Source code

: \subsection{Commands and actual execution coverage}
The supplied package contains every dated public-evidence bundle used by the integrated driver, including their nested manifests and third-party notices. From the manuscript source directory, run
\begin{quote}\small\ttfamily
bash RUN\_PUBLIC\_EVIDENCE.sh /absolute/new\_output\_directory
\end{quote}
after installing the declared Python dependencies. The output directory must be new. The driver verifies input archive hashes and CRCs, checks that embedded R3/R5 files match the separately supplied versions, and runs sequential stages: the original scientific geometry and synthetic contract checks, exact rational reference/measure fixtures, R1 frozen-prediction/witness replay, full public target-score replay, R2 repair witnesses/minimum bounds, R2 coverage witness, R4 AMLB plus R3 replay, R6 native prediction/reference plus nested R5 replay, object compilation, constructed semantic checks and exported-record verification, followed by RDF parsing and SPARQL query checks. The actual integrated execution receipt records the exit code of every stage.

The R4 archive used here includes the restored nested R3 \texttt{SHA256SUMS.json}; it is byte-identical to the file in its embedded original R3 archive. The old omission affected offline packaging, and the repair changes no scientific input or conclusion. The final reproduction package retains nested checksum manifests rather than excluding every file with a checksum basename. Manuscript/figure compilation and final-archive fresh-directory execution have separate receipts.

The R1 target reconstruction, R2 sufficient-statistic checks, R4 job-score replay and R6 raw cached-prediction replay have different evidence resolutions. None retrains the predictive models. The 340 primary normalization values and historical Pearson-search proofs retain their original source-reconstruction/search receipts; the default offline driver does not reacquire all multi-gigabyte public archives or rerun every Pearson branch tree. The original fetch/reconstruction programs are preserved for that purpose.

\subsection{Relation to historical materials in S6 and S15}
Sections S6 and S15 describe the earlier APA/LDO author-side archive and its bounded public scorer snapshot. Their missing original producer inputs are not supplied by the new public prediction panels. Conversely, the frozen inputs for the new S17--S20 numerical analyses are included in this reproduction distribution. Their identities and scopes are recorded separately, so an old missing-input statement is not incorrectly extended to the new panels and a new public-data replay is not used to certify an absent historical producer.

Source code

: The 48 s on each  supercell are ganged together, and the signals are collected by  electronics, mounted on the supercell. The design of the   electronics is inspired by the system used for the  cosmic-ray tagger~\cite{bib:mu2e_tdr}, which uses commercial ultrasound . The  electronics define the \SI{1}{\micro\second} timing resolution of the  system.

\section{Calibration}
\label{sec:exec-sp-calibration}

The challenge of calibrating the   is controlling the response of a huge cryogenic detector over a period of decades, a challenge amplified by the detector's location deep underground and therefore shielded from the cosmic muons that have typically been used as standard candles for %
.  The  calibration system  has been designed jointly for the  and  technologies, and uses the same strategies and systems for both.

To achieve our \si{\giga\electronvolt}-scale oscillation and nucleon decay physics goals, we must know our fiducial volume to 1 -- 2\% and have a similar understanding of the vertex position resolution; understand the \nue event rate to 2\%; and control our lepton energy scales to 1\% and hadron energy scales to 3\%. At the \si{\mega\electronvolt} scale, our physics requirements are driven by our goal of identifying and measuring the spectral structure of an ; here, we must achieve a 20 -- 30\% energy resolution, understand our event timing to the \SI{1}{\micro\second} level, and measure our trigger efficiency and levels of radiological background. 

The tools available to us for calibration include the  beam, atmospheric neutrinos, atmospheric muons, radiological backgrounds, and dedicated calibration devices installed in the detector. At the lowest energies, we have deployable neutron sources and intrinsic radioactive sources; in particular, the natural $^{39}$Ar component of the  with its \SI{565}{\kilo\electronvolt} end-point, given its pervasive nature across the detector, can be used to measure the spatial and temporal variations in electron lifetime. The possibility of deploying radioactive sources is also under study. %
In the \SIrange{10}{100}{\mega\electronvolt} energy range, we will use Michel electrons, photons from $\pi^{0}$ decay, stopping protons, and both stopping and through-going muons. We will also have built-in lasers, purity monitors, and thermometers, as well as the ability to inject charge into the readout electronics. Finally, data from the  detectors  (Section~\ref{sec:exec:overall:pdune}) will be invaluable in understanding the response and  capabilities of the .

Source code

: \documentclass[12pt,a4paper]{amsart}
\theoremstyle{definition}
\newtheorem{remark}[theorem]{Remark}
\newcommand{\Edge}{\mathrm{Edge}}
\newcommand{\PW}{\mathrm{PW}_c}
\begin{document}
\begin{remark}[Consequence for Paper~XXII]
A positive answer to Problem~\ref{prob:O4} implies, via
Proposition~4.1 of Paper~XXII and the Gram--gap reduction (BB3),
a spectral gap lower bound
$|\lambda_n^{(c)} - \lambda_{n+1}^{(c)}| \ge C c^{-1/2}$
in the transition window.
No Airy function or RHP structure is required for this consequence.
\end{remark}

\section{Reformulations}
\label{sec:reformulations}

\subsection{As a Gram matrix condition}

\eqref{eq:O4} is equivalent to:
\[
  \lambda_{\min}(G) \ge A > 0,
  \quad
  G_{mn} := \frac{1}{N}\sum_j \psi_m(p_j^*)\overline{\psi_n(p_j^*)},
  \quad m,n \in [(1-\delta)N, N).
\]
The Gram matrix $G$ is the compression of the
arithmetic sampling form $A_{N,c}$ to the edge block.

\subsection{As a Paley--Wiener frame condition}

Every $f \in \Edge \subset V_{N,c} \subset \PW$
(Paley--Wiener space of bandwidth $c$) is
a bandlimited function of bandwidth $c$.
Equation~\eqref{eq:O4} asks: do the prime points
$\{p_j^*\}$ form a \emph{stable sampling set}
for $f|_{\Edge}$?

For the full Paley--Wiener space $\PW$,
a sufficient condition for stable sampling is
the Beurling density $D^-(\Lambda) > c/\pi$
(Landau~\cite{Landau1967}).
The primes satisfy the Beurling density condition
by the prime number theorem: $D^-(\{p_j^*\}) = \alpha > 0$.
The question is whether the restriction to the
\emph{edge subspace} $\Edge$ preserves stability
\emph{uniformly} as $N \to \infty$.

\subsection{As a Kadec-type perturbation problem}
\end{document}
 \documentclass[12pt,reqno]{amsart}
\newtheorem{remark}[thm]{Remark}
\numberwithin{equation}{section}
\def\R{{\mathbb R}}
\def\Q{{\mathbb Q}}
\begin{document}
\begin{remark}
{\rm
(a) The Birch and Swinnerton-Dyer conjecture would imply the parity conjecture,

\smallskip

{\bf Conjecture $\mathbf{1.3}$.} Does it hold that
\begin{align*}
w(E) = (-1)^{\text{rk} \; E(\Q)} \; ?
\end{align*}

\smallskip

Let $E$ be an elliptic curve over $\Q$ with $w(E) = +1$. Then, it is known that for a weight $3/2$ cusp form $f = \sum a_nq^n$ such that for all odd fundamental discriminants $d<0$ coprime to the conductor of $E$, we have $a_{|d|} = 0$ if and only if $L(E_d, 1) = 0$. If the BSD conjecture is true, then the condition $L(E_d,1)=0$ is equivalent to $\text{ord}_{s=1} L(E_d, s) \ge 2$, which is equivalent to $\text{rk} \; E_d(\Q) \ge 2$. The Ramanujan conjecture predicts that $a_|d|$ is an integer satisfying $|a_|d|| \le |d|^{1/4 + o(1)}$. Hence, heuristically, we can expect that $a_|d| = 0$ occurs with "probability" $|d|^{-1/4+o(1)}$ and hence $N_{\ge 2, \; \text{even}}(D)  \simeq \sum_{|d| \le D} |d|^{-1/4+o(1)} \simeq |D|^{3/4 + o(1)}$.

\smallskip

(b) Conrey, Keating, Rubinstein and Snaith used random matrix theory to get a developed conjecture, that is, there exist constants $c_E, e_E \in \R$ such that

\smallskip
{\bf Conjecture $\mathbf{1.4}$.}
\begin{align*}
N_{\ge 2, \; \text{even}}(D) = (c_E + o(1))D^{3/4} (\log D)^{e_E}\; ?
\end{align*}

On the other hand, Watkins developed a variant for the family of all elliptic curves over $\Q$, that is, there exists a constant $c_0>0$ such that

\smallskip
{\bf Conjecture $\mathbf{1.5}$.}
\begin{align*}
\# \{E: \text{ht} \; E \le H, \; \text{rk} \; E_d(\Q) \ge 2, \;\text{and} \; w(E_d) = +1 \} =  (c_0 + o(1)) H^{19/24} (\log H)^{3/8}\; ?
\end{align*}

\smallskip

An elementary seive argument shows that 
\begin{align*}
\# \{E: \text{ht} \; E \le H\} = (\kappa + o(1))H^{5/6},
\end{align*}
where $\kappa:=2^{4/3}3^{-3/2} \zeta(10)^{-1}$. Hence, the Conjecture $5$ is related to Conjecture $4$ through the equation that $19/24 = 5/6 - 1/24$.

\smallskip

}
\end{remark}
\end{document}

────────────────

## Work to be completed
Where a line of the listing holds the string "actual", copy that line.

## Finished task
: \subsection{Commands and actual execution coverage}
after installing the declared Python dependencies. The output directory must be new. The driver verifies input archive hashes and CRCs, checks that embedded R3/R5 files match the separately supplied versions, and runs sequential stages: the original scientific geometry and synthetic contract checks, exact rational reference/measure fixtures, R1 frozen-prediction/witness replay, full public target-score replay, R2 repair witnesses/minimum bounds, R2 coverage witness, R4 AMLB plus R3 replay, R6 native prediction/reference plus nested R5 replay, object compilation, constructed semantic checks and exported-record verification, followed by RDF parsing and SPARQL query checks. The actual integrated execution receipt records the exit code of every stage.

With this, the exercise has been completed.